1999.7.9
No.0502.2
(1) 実施機関名
東北大学大学院理学研究科
(2) 新建議の項目
1. 地震発生に至る地殻活動解明のための観測研究の推進
(2) 準備過程における地殻活動
(a) 小課題名
高精度移動微小地震観測による断層周辺の構造と応力のゆらぎの解明
(b) 関連する建議の項目
1. (1) ウ、(2) イ・ウ
(c) 平成11年度の到達目標
長町・利府断層地域において微小地震の稠密・広帯域地震観測を行い、長町・利府断層近傍での微小地震活動の特性を明らかにし、また、構造についての予備的解析を行なう。
(d) 平成11年度の実施計画の概要
臨時テレメター観測点および臨時広帯域観測点と既存の微小地震観測点、広帯域地震観測点を組み合わせることにより、稠密地震観測を実施し、長町・利府断層近傍での微小地震活動の特性と構造の特徴を明らかにする。さらに
8月に実施予定のJAMSTECによる海域構造探査実験の際に、断層深部構造の情報を得るために、東京大学地震研究所・山形大学理学部と共同で陸域に高密度の臨時観測点を設置する予定である。また、東北地方脊梁地域における観測を地震活動が高い地域を中心に再配置し観測を継続する。これらの観測の総予算規模は約7,000千円。参加人員は約10名。
(参考:科学技術庁振興調整費「陸域震源断層の深部すべり過程のモデル化に関する総合研究」(地質調査所・他)
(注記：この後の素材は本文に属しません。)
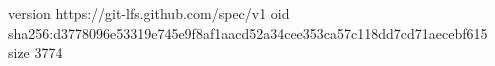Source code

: version https://git-lfs.github.com/spec/v1
oid sha256:d3778096e53319e745e9f8af1aacd52a34cee353ca57c118dd7cd71aecebf615
size 3774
により、長町・利府断層地域において構造探査予備実験 が実施される予定である。)
(e) 全体計画のうちの平成11年度の計画の位置づけ
長町・利府断層地域において平成11年度から開始される稠密・広帯域地震観測は平成12年度以降も継続する。上記振興調整費によって平成12年度から行われる稠密地震観測によるデータも利用し、得られたデータから長町・利府断層近傍での地震のクラスターと空白域を抽出する。クラスターごとのメカニズム解・応力降下量・中小地震の震源過程を精度よく求め、応力テンソルインバージョンによる応力の情報や
GPS観測データ(上記振興調整費による)等との比較から、長町・利府断層上での強度分布の推定を行う。さらに砕石発破・自然地震の後続波の観測や平成13年度に実施される構造探査(上記振興調整費による)
等により推定される長町・利府断層近傍での不均質構造との比較から、強度の不均一性の原因について考察する。
また、過去約百年以内に大地震が発生した領域(陸羽地震震源域、宮城県北部地震震源域等)において、平成12年度以降に同様の観測を実施し、脊梁地域で継続中の観測データとあわせ、大地震発生後の微小地震活動と断層帯の構造の特徴を抽出し、長町・利府断層の現状と比較することにより、当該断層が次の地震にむけた準備過程にあるのか否かの評価を試みる予定である。